Shortly after birth, he was sent to live with his grandparents in a big gloomy house. His grandmother told him folktales full of ghosts and omens and supernatural events. And his grandfather, the leftist colonel, was the most important person in his life. The colonel had fought in two civil wars, and he often told his grandson, "You can't imagine how much a dead man weighs." He took the boy to the circus every year, and he introduced him to ice. García Márquez used that memory in the opening lines of his novel One Hundred Years of Solitude: "Many years later, as he faced the firing squad, Colonel Aureliano Buendía was to remember that distant afternoon when his father took him to discover ice."

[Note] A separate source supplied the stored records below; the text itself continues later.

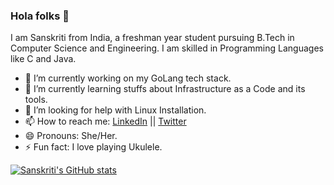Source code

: ### Hola folks 👋

<!--
**SanskritiHarmukh/SanskritiHarmukh** is a ✨ _special_ ✨ repository because its `README.md` (this file) appears on your GitHub profile.

Here are some ideas to get you started:-->
I am Sanskriti from India, a freshman year student pursuing B.Tech in Computer Science and Engineering. I am skilled in Programming Languages like C and Java.

- 🔭 I’m currently working on my GoLang tech stack.
- 🌱 I’m currently learning stuffs about Infrastructure as a Code and its tools.
- 🤔 I’m looking for help with Linux Installation.
- 📫 How to reach me: [LinkedIn](https://www.linkedin.com/in/sanskriti-harmukh-81b343206/) || [Twitter](https://twitter.com/SanskritiHarmu1)
- 😄 Pronouns: She/Her.
- ⚡ Fun fact: I love playing Ukulele.

[![Sanskriti's GitHub stats](https://github-readme-stats.vercel.app/api?username=SanskritiHarmukh)](https://github.com/SanskritiHarmukh/github-readme-stats)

His family wanted him to go to law school, and he gave it a try, but he hated it. After five years, he left without earning a degree. He worked as a reporter in Europe and Venezuela, and settled in Mexico City. For several years, he wrote no fiction. Then one day he was driving between Mexico City and Acapulco, and the whole first chapter of One Hundred Years of Solitude came to him. He went home and told his wife not to disturb him with any problems, and he spent the next 18 months writing, shut in a room for eight to 10 hours a day. His wife sold their car, pawned household appliances, and applied for loan after loan.

The first printing in 1967 sold out before the end of the week, and One Hundred Years of Solitude has now sold about 30 million copies. Pablo Neruda called the work "perhaps the greatest revelation in the Spanish language since the Don Quixote of Cervantes."

García Márquez said, "Ultimately, literature is nothing but carpentry."